The vertebral centrum may be biconcave (amphicoelous), biconvex, concave in front or behind ( = pro- and opistho-coelous), or flat. It may remain independent of the arches or fuse with them. It is always ossified, and ossification may spread from it to the arches; or the latter may ossify separately. The centra alone may be connected together (most Pisces, a few Reptilia) or articulating processes ( = zygapophyses) may be developed from the neural arches both from their anterior and posterior aspects, as in Amphibia and higher Vertebrata. The neural arches are generally provided with a dorsal neural spine (neurapophysis), formed independently or in continuity with them; and the centra may have a ventral outgrowth or spine (=hypapophysis). Each vertebra, consisting of centrum and neural arches, corresponds to a myocomma; the intervertebral region to the centre of a myomere. However in the tail of some Elasmobranchii the centra are twice as numerous as the myomeres.
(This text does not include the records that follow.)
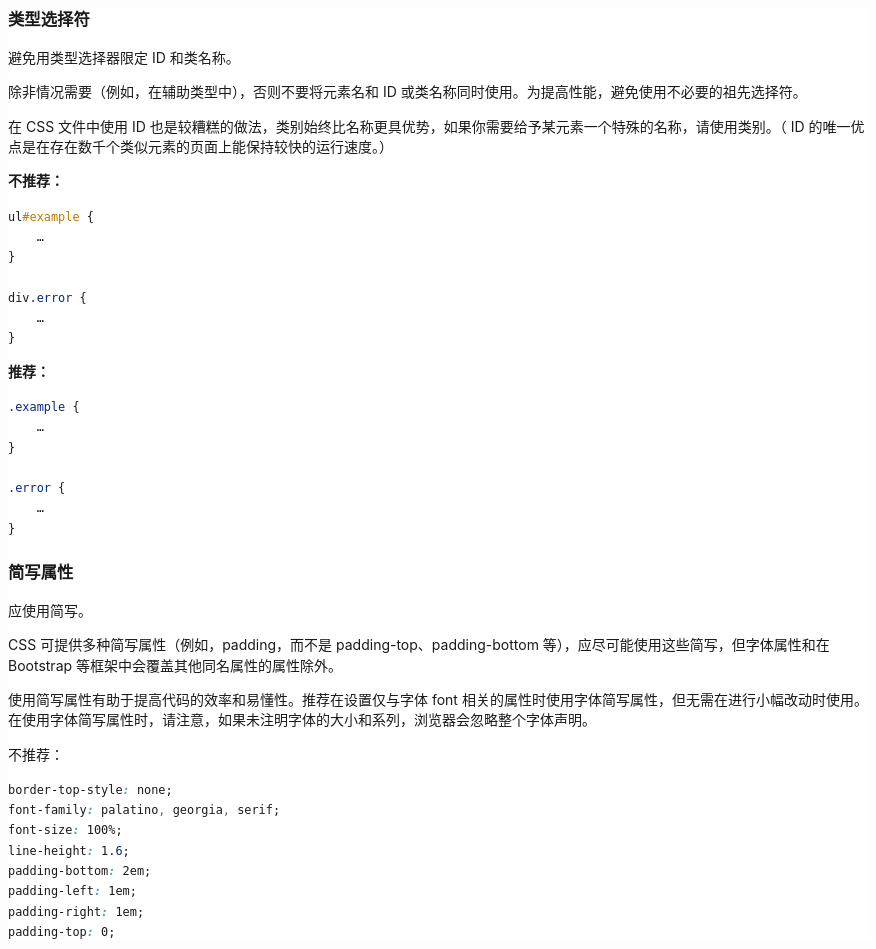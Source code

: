 ### 类型选择符

避免用类型选择器限定 ID 和类名称。

除非情况需要（例如，在辅助类型中），否则不要将元素名和 ID 或类名称同时使用。为提高性能，避免使用不必要的祖先选择符。

在 CSS 文件中使用 ID 也是较糟糕的做法，类别始终比名称更具优势，如果你需要给予某元素一个特殊的名称，请使用类别。（ ID 的唯一优点是在存在数千个类似元素的页面上能保持较快的运行速度。）

**不推荐：**

```css
ul#example { 
	… 
} 

div.error { 
	… 
}

```

**推荐：**

```css
.example { 
	… 
} 

.error { 
	… 
}

```

### 简写属性

应使用简写。

CSS 可提供多种简写属性（例如，padding，而不是 padding-top、padding-bottom 等），应尽可能使用这些简写，但字体属性和在 Bootstrap 等框架中会覆盖其他同名属性的属性除外。

使用简写属性有助于提高代码的效率和易懂性。推荐在设置仅与字体 font 相关的属性时使用字体简写属性，但无需在进行小幅改动时使用。在使用字体简写属性时，请注意，如果未注明字体的大小和系列，浏览器会忽略整个字体声明。

不推荐：

```css
border-top-style: none;
font-family: palatino, georgia, serif;
font-size: 100%; 
line-height: 1.6; 
padding-bottom: 2em; 
padding-left: 1em; 
padding-right: 1em; 
padding-top: 0;
```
The ribs support the body walls. They coincide with the myocommata and are probably independent formations, but in some Pisces they are continuous at an early period of development with the haemal arches. They always ossify independently. At their dorsal extremities they articulate with the haemal arch, or the transverse processes, or with the vertebral centrum, as well as with a transverse process. The double articulation in Urodele Amphibia is brought about by the addition to the primitive rib of a dorsal rod which fuses with it and is thus connected to the transverse process of the neural arch. The persistence of this dorsal element, its loss, or the loss of the ventral articulation, is sufficient to explain the variations observable in the way the ribs articulate with the vertebrae in higher Vertebrata. In Amniota the ventral ends of the ribs meet in the middle line. A ventral segment is cut off from each rib, and from the elements thus derived the sternum (costal sternum) is formed. The remainder of the rib is generally divided into a vertebral and a sternal section, with an intercalated 'intermediate rib' in some Reptilia.

1 The ribs extend outwards horizontally in the fibrous septum between the dorso-lateral and ventro-lateral muscles in Elasmobranchii. It is possible that this position is secondarily acquired. In other Vertebrata they lie close to the peritoneum.

All Vertebrata possess typically two pairs of limbs - the pectoral and pelvic, one or the other, or both of which are sometimes aborted. It is still doubtful however if they were ever developed in the ancestors of the Cyclostomi. They appear to have arisen at first as a continuous ridge on each side of the body. A trace of this origin is seen in the ontogeny of Elasmobranchii. The primitive position of the limbs is one of horizontal extension, but it is only incompletely retained in Elasmobranchii and not at all elsewhere. The skeleton of such a primitive limb appears as a basal bar or plate of cartilage, the outer edge of which segments into radially placed radialia. These are borne upon the rest of the bar which divides into two or three large pieces - pro-, meso-, and meta-pterygium, or the two latter only. The radialia are bordered by an integumental fold, supported by fine rays similar to those of the azygos fins. In connection with the horizontal bar of cartilage in each limb is a vertical rod of cartilage possibly derived in the first instance from the horizontal bar. This vertical rod forms the shoulder girdle for the fore-limbs, the pelvic for the hind. The shoulder girdle in Pisces becomes connected in most cases with investing bones.